MUNCIE, Ind. – Muncie Community Schools resumed classes Monday after starting the school year off with busing missteps that caused two days of closures. The district said though things aren’t perfect, Monday went as any first day would.
The issues come as the district faces the possibility of running out of money this fall. A new bus company selected this year, Auxillio, is supposed to save the district $1.4 million. On the first day of school last Wednesday, parents complained of late buses, buses not showing up and an inability to get answers. The district closed school while it worked throughout the weekend with transportation staff to fix the issues.
Administrator Assistance, the district’s emergency manager, said the Indiana Department of Education’s Director of Transportation spent the day in Muncie. According to a news release from Administrator Assistance, Michael LaRocco stated, “I would see today as a normal start to a school year considering all the changes that have taken place. Not perfect, but the kids arrived at school and back home safely.”
Monday, some parents said though some buses were late things ran better, while others remained frustrated.
“I mean it wasn’t as bad as the first day but it was still bad,” said Jordan Murphy, an 8th grade student.
Murphy said his bus was late enough his mother had to take him to school.
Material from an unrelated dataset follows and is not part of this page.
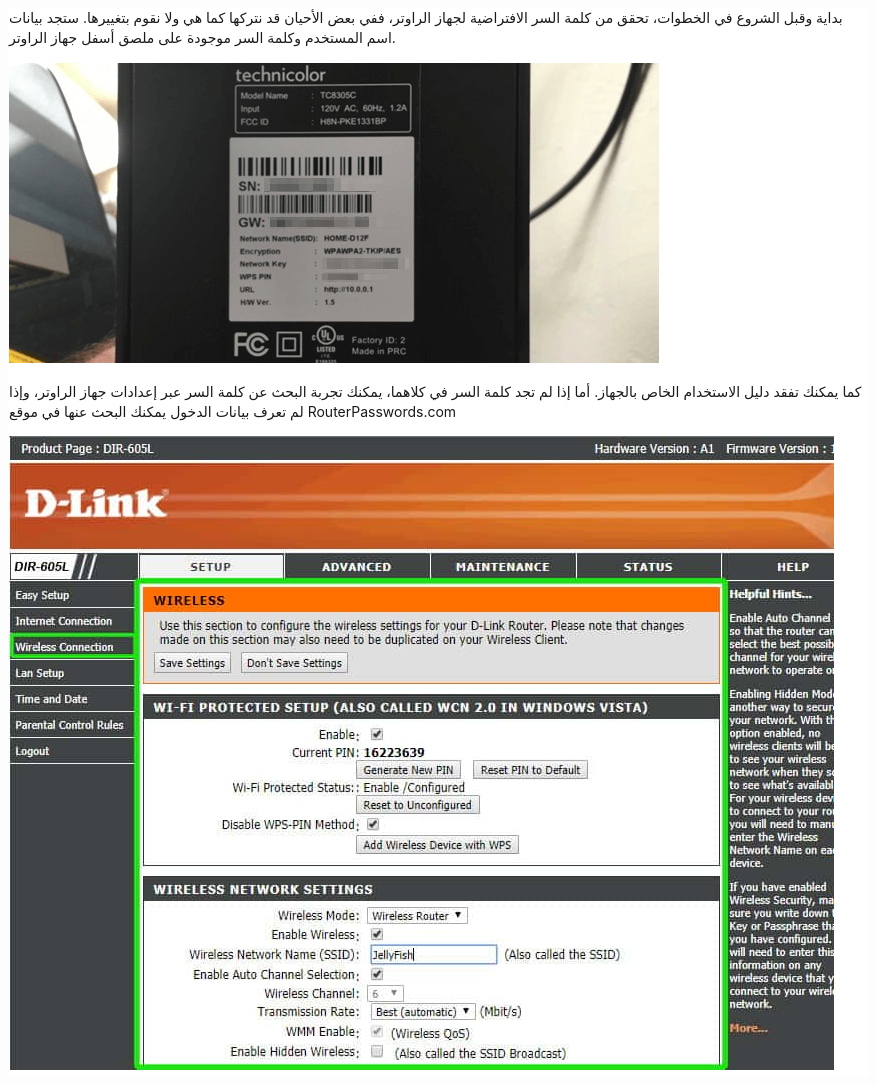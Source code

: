 بداية وقبل الشروع في الخطوات، تحقق من كلمة السر الافتراضية لجهاز الراوتر، ففي بعض الأحيان قد نتركها كما هي ولا نقوم بتغييرها. ستجد بيانات اسم المستخدم وكلمة السر موجودة على ملصق أسفل جهاز الراوتر.

![img](images/router.png)

كما يمكنك تفقد دليل الاستخدام الخاص بالجهاز. أما إذا لم تجد كلمة السر في كلاهما، يمكنك تجربة البحث عن كلمة السر عبر إعدادات جهاز الراوتر، وإذا لم تعرف بيانات الدخول يمكنك البحث عنها في موقع RouterPasswords.com

![img](images/DLink.jpg)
“Frustration. Anger. That’s not what we were told was gonna be happening, it’s not been fixed,” his mother, Jolene Murphy, said.
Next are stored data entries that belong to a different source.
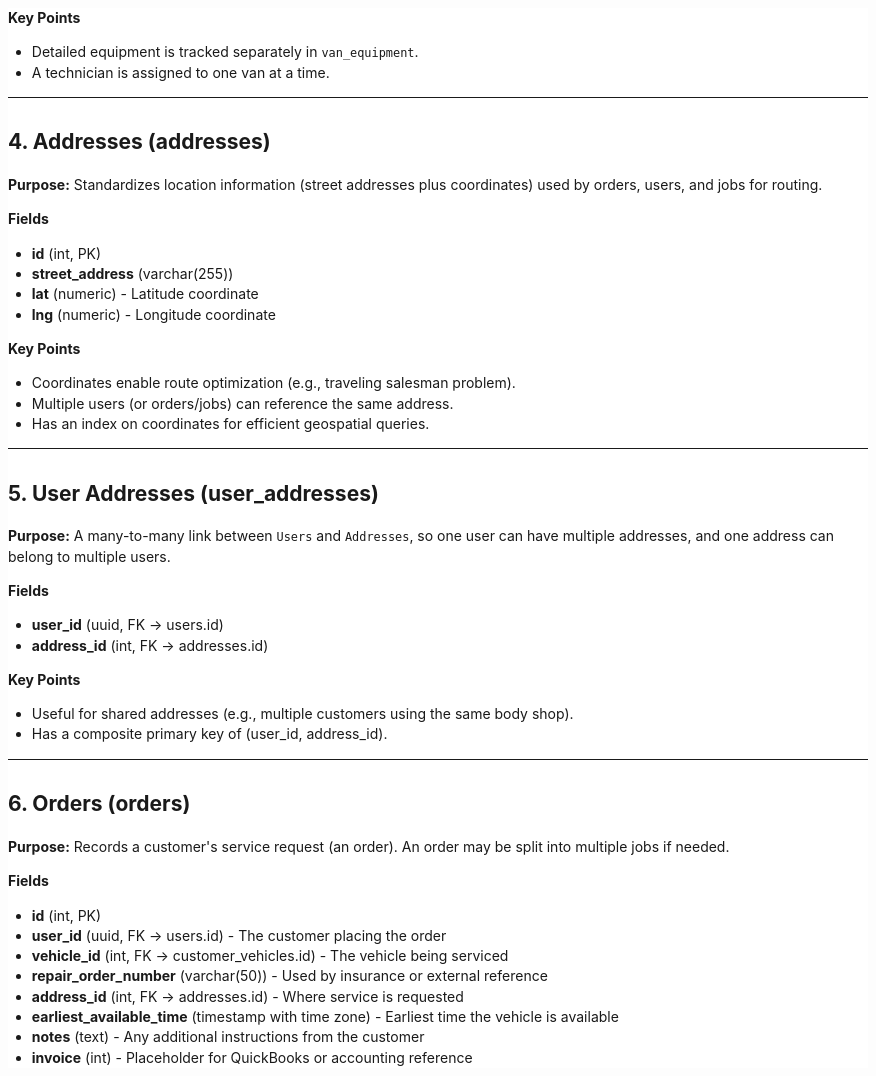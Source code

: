 **Key Points**

- Detailed equipment is tracked separately in `van_equipment`.
- A technician is assigned to one van at a time.

---

## 4. Addresses (addresses)

**Purpose:** Standardizes location information (street addresses plus coordinates) used by orders, users, and jobs for routing.

**Fields**

- **id** (int, PK)
- **street_address** (varchar(255))
- **lat** (numeric) - Latitude coordinate
- **lng** (numeric) - Longitude coordinate

**Key Points**

- Coordinates enable route optimization (e.g., traveling salesman problem).
- Multiple users (or orders/jobs) can reference the same address.
- Has an index on coordinates for efficient geospatial queries.

---

## 5. User Addresses (user_addresses)

**Purpose:** A many-to-many link between `Users` and `Addresses`, so one user can have multiple addresses, and one address can belong to multiple users.

**Fields**

- **user_id** (uuid, FK → users.id)
- **address_id** (int, FK → addresses.id)

**Key Points**

- Useful for shared addresses (e.g., multiple customers using the same body shop).
- Has a composite primary key of (user_id, address_id).

---

## 6. Orders (orders)

**Purpose:** Records a customer's service request (an order). An order may be split into multiple jobs if needed.

**Fields**

- **id** (int, PK)
- **user_id** (uuid, FK → users.id) - The customer placing the order
- **vehicle_id** (int, FK → customer_vehicles.id) - The vehicle being serviced
- **repair_order_number** (varchar(50)) - Used by insurance or external reference
- **address_id** (int, FK → addresses.id) - Where service is requested
- **earliest_available_time** (timestamp with time zone) - Earliest time the vehicle is available
- **notes** (text) - Any additional instructions from the customer
- **invoice** (int) - Placeholder for QuickBooks or accounting reference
When CBS4 visited, a spokesperson for Auxillio said “these people work really hard and were in all weekend.” When we called True Consultants, the routing coordinator, we were referred back to the school district.
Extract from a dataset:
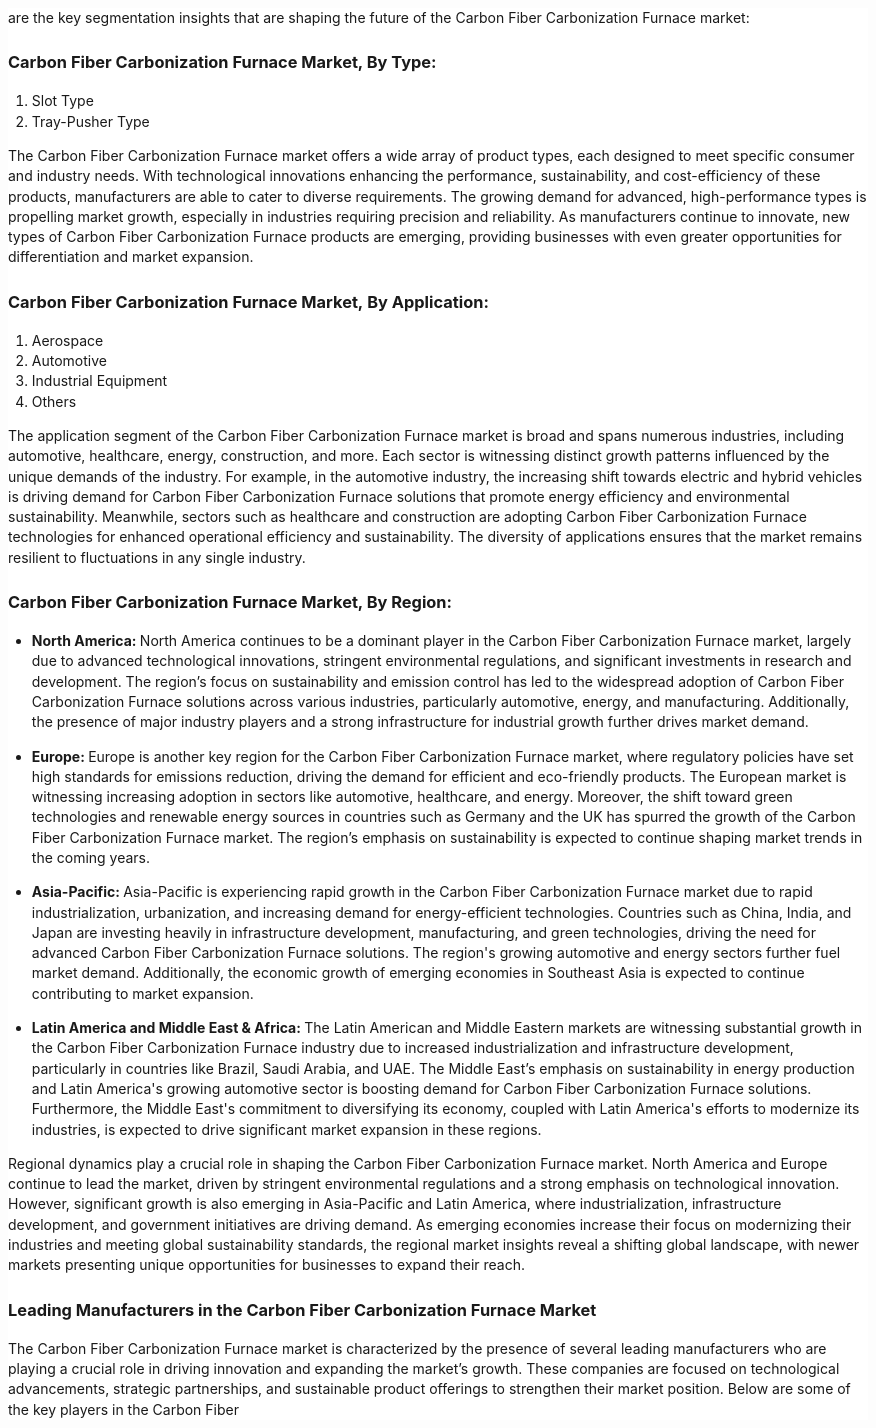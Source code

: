 are the key segmentation insights that are shaping the future of the Carbon Fiber Carbonization Furnace market:</p><h3><strong>Carbon Fiber Carbonization Furnace Market, By Type:<br /></strong></h3><ol><li>Slot Type<li> Tray-Pusher Type</li></ol><p>The Carbon Fiber Carbonization Furnace market offers a wide array of product types, each designed to meet specific consumer and industry needs. With technological innovations enhancing the performance, sustainability, and cost-efficiency of these products, manufacturers are able to cater to diverse requirements. The growing demand for advanced, high-performance types is propelling market growth, especially in industries requiring precision and reliability. As manufacturers continue to innovate, new types of Carbon Fiber Carbonization Furnace products are emerging, providing businesses with even greater opportunities for differentiation and market expansion.</p><h3>Carbon Fiber Carbonization Furnace Market,&nbsp;By Application:</h3><ol><li>Aerospace<li> Automotive<li> Industrial Equipment<li> Others</li></ol><p>The application segment of the Carbon Fiber Carbonization Furnace market is broad and spans numerous industries, including automotive, healthcare, energy, construction, and more. Each sector is witnessing distinct growth patterns influenced by the unique demands of the industry. For example, in the automotive industry, the increasing shift towards electric and hybrid vehicles is driving demand for Carbon Fiber Carbonization Furnace solutions that promote energy efficiency and environmental sustainability. Meanwhile, sectors such as healthcare and construction are adopting Carbon Fiber Carbonization Furnace technologies for enhanced operational efficiency and sustainability. The diversity of applications ensures that the market remains resilient to fluctuations in any single industry.</p><h3>Carbon Fiber Carbonization Furnace Market, By Region:</h3><ul><li><p><strong>North America:&nbsp;</strong>North America continues to be a dominant player in the Carbon Fiber Carbonization Furnace market, largely due to advanced technological innovations, stringent environmental regulations, and significant investments in research and development. The region&rsquo;s focus on sustainability and emission control has led to the widespread adoption of Carbon Fiber Carbonization Furnace solutions across various industries, particularly automotive, energy, and manufacturing. Additionally, the presence of major industry players and a strong infrastructure for industrial growth further drives market demand.</p></li><li><p><strong><strong>Europe:&nbsp;</strong></strong>Europe is another key region for the Carbon Fiber Carbonization Furnace market, where regulatory policies have set high standards for emissions reduction, driving the demand for efficient and eco-friendly products. The European market is witnessing increasing adoption in sectors like automotive, healthcare, and energy. Moreover, the shift toward green technologies and renewable energy sources in countries such as Germany and the UK has spurred the growth of the Carbon Fiber Carbonization Furnace market. The region&rsquo;s emphasis on sustainability is expected to continue shaping market trends in the coming years.</p></li><li><p><strong><strong>Asia-Pacific:&nbsp;</strong></strong>Asia-Pacific is experiencing rapid growth in the Carbon Fiber Carbonization Furnace market due to rapid industrialization, urbanization, and increasing demand for energy-efficient technologies. Countries such as China, India, and Japan are investing heavily in infrastructure development, manufacturing, and green technologies, driving the need for advanced Carbon Fiber Carbonization Furnace solutions. The region's growing automotive and energy sectors further fuel market demand. Additionally, the economic growth of emerging economies in Southeast Asia is expected to continue contributing to market expansion.</p></li><li><p><strong><strong>Latin America and Middle East &amp; Africa:&nbsp;</strong></strong>The Latin American and Middle Eastern markets are witnessing substantial growth in the Carbon Fiber Carbonization Furnace industry due to increased industrialization and infrastructure development, particularly in countries like Brazil, Saudi Arabia, and UAE. The Middle East&rsquo;s emphasis on sustainability in energy production and Latin America's growing automotive sector is boosting demand for Carbon Fiber Carbonization Furnace solutions. Furthermore, the Middle East's commitment to diversifying its economy, coupled with Latin America's efforts to modernize its industries, is expected to drive significant market expansion in these regions.</p></li></ul><p>Regional dynamics play a crucial role in shaping the Carbon Fiber Carbonization Furnace market. North America and Europe continue to lead the market, driven by stringent environmental regulations and a strong emphasis on technological innovation. However, significant growth is also emerging in Asia-Pacific and Latin America, where industrialization, infrastructure development, and government initiatives are driving demand. As emerging economies increase their focus on modernizing their industries and meeting global sustainability standards, the regional market insights reveal a shifting global landscape, with newer markets presenting unique opportunities for businesses to expand their reach.</p><h3><strong>Leading Manufacturers in the Carbon Fiber Carbonization Furnace Market</strong></h3><p>The Carbon Fiber Carbonization Furnace market is characterized by the presence of several leading manufacturers who are playing a crucial role in driving innovation and expanding the market&rsquo;s growth. These companies are focused on technological advancements, strategic partnerships, and sustainable product offerings to strengthen their market position. Below are some of the key players in the Carbon Fiber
The district said glitches are a normal part of the start of school for any school district, and asked for patience during the first few weeks as drivers learn the roadways, times, students, families and traffic patterns.
“It’s a pretty normal first day of school. There’s room for improvement obviously but you know we’ll get there,” MCS Superintendent Dr. Steven Baule said.
Baule said they’ll continue refining routes. He points to changing bus companies, closing three elementary schools, changing enrollment districts and staggering start times.
“In a perfect world you wouldn’t do all of those things at once, but unfortunately given our fiscal situation we’ve kind of had to try to be as efficient as possible,” Baule said.
When asked why routes weren’t hammered out before the start of the school year, Baule said in part because the bus company was selected before deciding to close the three elementary schools routes. He said though routes were first drafted in June, there were some issues where they had to make changes to special education.
He also said because of the district’s fairly transient population, there were address changes so routes put together in June were not necessarily accurate at the start of the year.
Baule said in some cases, they did dry runs before the first day, but not in all.
“And one of the reasons is because of our financial status. My understanding is there was some dragging of the feet of the financial people who were backing the bus company from the stand point it took them a little bit longer than anticipated to get buses on site,” he said.
Baule said since last week, they’ve worked to make sure routes are accurate, needs of special education students are addressed and dry runs are completed.
Some parents were understanding of the district Monday.
“I’m just keeping up the hopes that we’re getting back on track,” Nicolle Courtney said.
“I think the district is handling it as best as they can, I understand,” Robert Scaife said.
Baule said the school board will have to decide whether to make the days up at a later date or seek a waiver from the state.